Task instructions:
Return every line of the data below exactly, but do not include the images.

Dataset records:
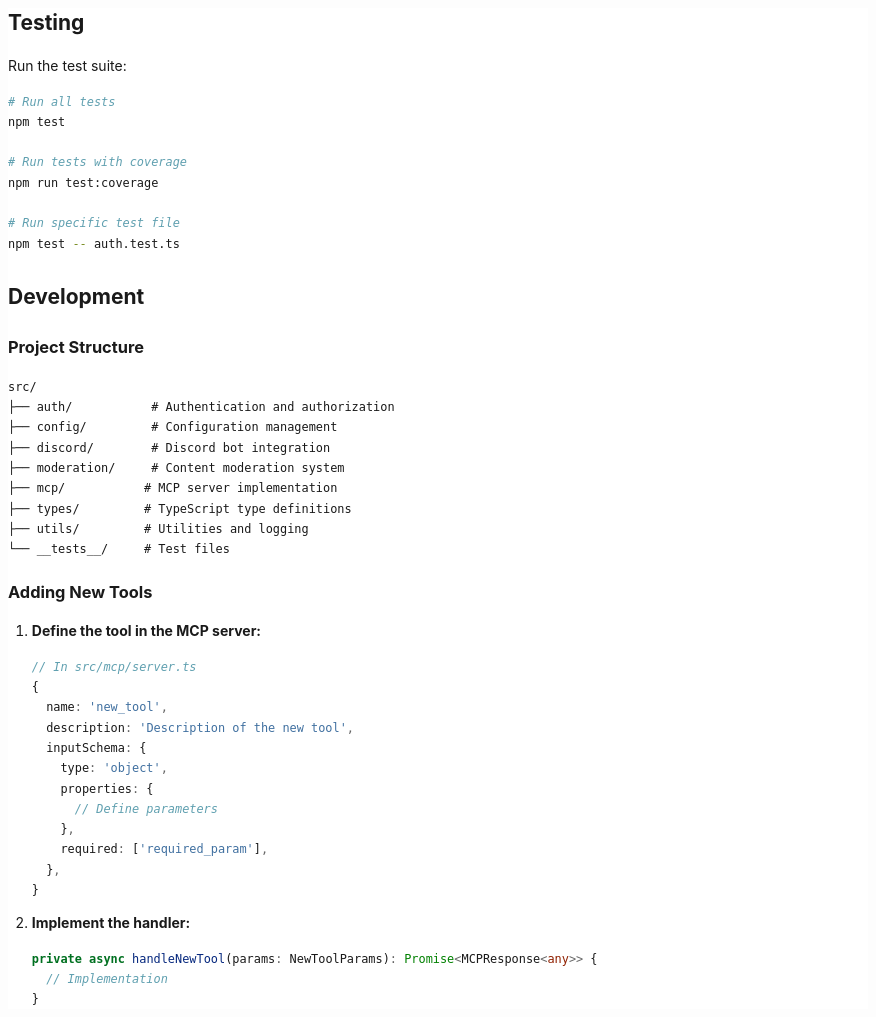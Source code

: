 ## Testing

Run the test suite:

```bash
# Run all tests
npm test

# Run tests with coverage
npm run test:coverage

# Run specific test file
npm test -- auth.test.ts
```

## Development

### Project Structure
```
src/
├── auth/           # Authentication and authorization
├── config/         # Configuration management
├── discord/        # Discord bot integration
├── moderation/     # Content moderation system
├── mcp/           # MCP server implementation
├── types/         # TypeScript type definitions
├── utils/         # Utilities and logging
└── __tests__/     # Test files
```

### Adding New Tools

1. **Define the tool in the MCP server:**
   ```typescript
   // In src/mcp/server.ts
   {
     name: 'new_tool',
     description: 'Description of the new tool',
     inputSchema: {
       type: 'object',
       properties: {
         // Define parameters
       },
       required: ['required_param'],
     },
   }
   ```

2. **Implement the handler:**
   ```typescript
   private async handleNewTool(params: NewToolParams): Promise<MCPResponse<any>> {
     // Implementation
   }
   ```
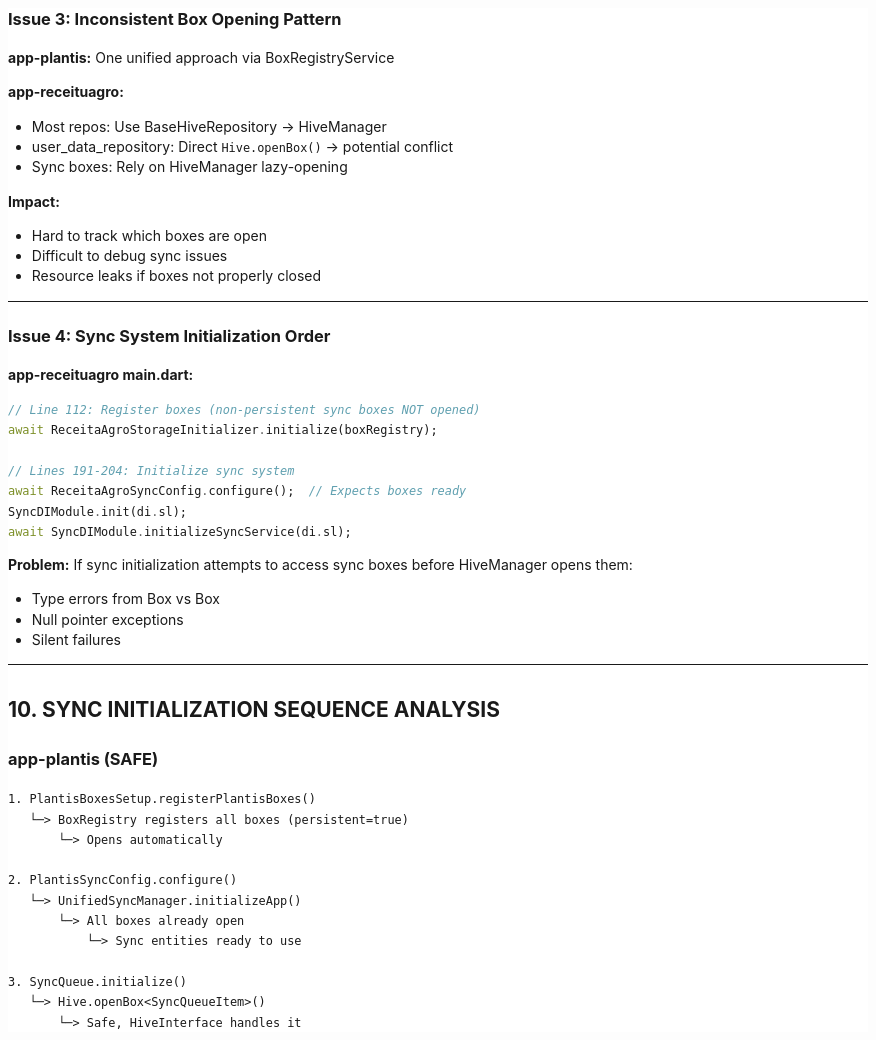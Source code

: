 
### Issue 3: Inconsistent Box Opening Pattern

**app-plantis:** One unified approach via BoxRegistryService

**app-receituagro:**
- Most repos: Use BaseHiveRepository → HiveManager
- user_data_repository: Direct `Hive.openBox()` → potential conflict
- Sync boxes: Rely on HiveManager lazy-opening

**Impact:**
- Hard to track which boxes are open
- Difficult to debug sync issues
- Resource leaks if boxes not properly closed

---

### Issue 4: Sync System Initialization Order

**app-receituagro main.dart:**
```dart
// Line 112: Register boxes (non-persistent sync boxes NOT opened)
await ReceitaAgroStorageInitializer.initialize(boxRegistry);

// Lines 191-204: Initialize sync system
await ReceitaAgroSyncConfig.configure();  // Expects boxes ready
SyncDIModule.init(di.sl);
await SyncDIModule.initializeSyncService(di.sl);
```

**Problem:**
If sync initialization attempts to access sync boxes before HiveManager opens them:
- Type errors from Box<dynamic> vs Box<ComentarioHive>
- Null pointer exceptions
- Silent failures

---

## 10. SYNC INITIALIZATION SEQUENCE ANALYSIS

### app-plantis (SAFE)

```
1. PlantisBoxesSetup.registerPlantisBoxes()
   └─> BoxRegistry registers all boxes (persistent=true)
       └─> Opens automatically

2. PlantisSyncConfig.configure()
   └─> UnifiedSyncManager.initializeApp()
       └─> All boxes already open
           └─> Sync entities ready to use

3. SyncQueue.initialize()
   └─> Hive.openBox<SyncQueueItem>()
       └─> Safe, HiveInterface handles it
```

Result of the task:
Source code

: ## Testing

Run the test suite:

```bash
# Run all tests
npm test

# Run tests with coverage
npm run test:coverage

# Run specific test file
npm test -- auth.test.ts
```

## Development

### Project Structure
```
src/
├── auth/           # Authentication and authorization
├── config/         # Configuration management
├── discord/        # Discord bot integration
├── moderation/     # Content moderation system
├── mcp/           # MCP server implementation
├── types/         # TypeScript type definitions
├── utils/         # Utilities and logging
└── __tests__/     # Test files
```

### Adding New Tools

1. **Define the tool in the MCP server:**
   ```typescript
   // In src/mcp/server.ts
   {
     name: 'new_tool',
     description: 'Description of the new tool',
     inputSchema: {
       type: 'object',
       properties: {
         // Define parameters
       },
       required: ['required_param'],
     },
   }
   ```

2. **Implement the handler:**
   ```typescript
   private async handleNewTool(params: NewToolParams): Promise<MCPResponse<any>> {
     // Implementation
   }
   ```
Source code

: 
### Issue 3: Inconsistent Box Opening Pattern

**app-plantis:** One unified approach via BoxRegistryService

**app-receituagro:**
- Most repos: Use BaseHiveRepository → HiveManager
- user_data_repository: Direct `Hive.openBox()` → potential conflict
- Sync boxes: Rely on HiveManager lazy-opening

**Impact:**
- Hard to track which boxes are open
- Difficult to debug sync issues
- Resource leaks if boxes not properly closed

---

### Issue 4: Sync System Initialization Order

**app-receituagro main.dart:**
```dart
// Line 112: Register boxes (non-persistent sync boxes NOT opened)
await ReceitaAgroStorageInitializer.initialize(boxRegistry);

// Lines 191-204: Initialize sync system
await ReceitaAgroSyncConfig.configure();  // Expects boxes ready
SyncDIModule.init(di.sl);
await SyncDIModule.initializeSyncService(di.sl);
```

**Problem:**
If sync initialization attempts to access sync boxes before HiveManager opens them:
- Type errors from Box<dynamic> vs Box<ComentarioHive>
- Null pointer exceptions
- Silent failures

---

## 10. SYNC INITIALIZATION SEQUENCE ANALYSIS

### app-plantis (SAFE)

```
1. PlantisBoxesSetup.registerPlantisBoxes()
   └─> BoxRegistry registers all boxes (persistent=true)
       └─> Opens automatically

2. PlantisSyncConfig.configure()
   └─> UnifiedSyncManager.initializeApp()
       └─> All boxes already open
           └─> Sync entities ready to use

3. SyncQueue.initialize()
   └─> Hive.openBox<SyncQueueItem>()
       └─> Safe, HiveInterface handles it
```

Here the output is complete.